### TO DO
Copy every line below that has the word "flow" in it.

### SOURCE INFORMATION
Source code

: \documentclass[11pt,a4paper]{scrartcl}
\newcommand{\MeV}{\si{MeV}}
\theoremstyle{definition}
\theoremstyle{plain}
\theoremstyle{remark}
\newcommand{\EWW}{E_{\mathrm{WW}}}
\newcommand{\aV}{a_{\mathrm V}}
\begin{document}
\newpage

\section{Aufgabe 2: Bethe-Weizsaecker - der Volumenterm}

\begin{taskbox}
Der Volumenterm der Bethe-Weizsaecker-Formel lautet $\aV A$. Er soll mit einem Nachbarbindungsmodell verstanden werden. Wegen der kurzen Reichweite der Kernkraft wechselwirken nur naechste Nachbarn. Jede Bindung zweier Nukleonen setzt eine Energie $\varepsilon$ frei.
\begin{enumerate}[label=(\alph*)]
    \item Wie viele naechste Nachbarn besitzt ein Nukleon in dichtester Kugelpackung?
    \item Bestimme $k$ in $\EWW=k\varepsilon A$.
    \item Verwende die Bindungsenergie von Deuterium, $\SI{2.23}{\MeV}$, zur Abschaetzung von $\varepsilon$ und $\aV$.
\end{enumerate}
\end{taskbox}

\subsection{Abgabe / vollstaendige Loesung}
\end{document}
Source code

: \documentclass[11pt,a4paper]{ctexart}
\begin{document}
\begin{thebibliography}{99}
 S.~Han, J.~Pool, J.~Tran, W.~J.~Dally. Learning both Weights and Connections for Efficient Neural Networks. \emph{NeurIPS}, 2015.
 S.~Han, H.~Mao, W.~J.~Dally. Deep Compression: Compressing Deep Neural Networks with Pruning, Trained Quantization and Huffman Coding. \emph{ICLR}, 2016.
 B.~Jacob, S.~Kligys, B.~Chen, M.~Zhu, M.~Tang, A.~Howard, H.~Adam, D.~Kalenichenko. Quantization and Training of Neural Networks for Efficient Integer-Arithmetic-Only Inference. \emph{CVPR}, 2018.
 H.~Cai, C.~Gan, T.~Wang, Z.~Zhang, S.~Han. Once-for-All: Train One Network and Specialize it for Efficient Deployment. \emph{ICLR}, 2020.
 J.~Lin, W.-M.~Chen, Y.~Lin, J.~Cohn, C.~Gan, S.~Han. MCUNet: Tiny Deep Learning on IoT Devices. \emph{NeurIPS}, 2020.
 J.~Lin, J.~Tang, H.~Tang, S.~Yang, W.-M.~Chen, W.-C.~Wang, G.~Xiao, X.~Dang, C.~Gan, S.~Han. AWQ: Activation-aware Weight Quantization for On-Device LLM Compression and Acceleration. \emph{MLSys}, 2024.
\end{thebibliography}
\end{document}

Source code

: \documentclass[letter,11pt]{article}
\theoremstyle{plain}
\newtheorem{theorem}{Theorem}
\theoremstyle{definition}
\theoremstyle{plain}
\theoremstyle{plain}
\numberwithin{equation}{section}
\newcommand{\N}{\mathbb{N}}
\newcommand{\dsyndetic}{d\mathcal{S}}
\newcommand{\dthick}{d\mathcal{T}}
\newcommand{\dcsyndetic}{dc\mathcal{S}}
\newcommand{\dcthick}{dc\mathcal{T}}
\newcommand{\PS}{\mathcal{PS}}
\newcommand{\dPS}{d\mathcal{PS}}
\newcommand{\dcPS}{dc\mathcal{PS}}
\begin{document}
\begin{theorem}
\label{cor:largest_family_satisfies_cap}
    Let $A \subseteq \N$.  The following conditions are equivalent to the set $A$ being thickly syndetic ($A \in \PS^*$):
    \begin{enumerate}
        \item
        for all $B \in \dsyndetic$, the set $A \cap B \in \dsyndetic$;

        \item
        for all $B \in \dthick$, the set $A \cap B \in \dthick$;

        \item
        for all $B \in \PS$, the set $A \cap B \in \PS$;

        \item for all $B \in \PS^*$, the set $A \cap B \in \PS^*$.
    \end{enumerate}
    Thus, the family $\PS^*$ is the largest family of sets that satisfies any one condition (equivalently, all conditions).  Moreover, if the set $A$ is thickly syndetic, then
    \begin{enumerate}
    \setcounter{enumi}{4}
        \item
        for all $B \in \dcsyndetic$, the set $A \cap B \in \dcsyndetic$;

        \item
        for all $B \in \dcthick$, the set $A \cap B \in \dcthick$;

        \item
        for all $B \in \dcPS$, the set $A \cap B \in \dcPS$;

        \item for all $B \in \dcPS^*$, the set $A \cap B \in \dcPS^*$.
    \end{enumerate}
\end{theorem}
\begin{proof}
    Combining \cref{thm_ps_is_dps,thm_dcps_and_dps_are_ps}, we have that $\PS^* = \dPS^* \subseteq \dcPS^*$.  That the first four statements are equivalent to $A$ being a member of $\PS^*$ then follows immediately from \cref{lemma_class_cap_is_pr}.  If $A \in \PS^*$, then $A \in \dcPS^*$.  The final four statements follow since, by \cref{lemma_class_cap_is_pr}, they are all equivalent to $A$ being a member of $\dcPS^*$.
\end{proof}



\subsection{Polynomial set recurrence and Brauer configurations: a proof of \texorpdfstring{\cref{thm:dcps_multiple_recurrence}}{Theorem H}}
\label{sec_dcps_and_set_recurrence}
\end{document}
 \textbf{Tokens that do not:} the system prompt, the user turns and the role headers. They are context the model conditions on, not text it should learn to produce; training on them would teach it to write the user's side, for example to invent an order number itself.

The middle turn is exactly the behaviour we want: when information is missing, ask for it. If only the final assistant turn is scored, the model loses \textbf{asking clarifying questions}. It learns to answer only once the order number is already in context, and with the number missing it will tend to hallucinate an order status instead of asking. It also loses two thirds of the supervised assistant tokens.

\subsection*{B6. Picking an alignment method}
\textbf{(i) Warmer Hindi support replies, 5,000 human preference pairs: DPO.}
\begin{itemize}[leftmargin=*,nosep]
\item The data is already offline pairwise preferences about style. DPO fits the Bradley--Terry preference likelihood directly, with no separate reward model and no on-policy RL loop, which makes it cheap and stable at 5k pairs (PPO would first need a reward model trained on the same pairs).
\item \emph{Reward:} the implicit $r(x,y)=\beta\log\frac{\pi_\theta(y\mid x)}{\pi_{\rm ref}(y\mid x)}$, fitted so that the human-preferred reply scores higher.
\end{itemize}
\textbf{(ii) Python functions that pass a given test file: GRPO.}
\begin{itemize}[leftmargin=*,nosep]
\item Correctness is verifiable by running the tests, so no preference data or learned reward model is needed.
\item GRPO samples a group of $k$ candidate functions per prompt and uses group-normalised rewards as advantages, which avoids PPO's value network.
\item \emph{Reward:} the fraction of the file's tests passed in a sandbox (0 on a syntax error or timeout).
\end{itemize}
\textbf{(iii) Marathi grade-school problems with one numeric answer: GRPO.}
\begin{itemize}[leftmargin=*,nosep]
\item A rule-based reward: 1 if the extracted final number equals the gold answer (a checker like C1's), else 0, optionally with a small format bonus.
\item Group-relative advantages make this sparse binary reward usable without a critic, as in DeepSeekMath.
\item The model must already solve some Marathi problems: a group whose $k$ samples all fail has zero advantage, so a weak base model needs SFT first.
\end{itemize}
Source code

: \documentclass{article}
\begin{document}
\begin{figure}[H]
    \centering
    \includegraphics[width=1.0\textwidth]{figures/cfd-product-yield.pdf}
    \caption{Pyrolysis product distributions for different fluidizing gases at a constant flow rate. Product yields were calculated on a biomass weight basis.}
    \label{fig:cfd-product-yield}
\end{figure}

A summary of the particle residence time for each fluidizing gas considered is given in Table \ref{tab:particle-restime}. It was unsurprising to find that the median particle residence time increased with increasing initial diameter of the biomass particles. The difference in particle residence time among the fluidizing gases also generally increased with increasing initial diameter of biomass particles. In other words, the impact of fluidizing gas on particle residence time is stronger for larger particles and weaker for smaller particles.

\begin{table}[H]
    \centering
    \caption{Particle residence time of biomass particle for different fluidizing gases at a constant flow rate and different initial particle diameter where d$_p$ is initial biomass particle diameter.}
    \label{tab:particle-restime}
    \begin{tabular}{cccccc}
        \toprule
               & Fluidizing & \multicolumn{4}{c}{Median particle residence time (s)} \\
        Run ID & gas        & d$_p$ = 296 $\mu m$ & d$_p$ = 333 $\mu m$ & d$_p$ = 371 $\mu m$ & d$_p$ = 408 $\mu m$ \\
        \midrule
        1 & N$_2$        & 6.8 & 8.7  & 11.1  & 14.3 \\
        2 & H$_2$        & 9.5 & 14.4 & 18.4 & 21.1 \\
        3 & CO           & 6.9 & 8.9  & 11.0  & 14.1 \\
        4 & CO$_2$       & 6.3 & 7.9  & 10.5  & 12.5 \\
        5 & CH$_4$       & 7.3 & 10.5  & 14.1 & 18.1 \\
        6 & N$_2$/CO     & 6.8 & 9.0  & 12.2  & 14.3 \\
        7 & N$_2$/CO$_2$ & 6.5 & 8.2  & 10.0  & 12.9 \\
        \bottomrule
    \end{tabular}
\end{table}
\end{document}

### TASK SOLUTION
    \caption{Pyrolysis product distributions for different fluidizing gases at a constant flow rate. Product yields were calculated on a biomass weight basis.}
    \caption{Particle residence time of biomass particle for different fluidizing gases at a constant flow rate and different initial particle diameter where d$_p$ is initial biomass particle diameter.}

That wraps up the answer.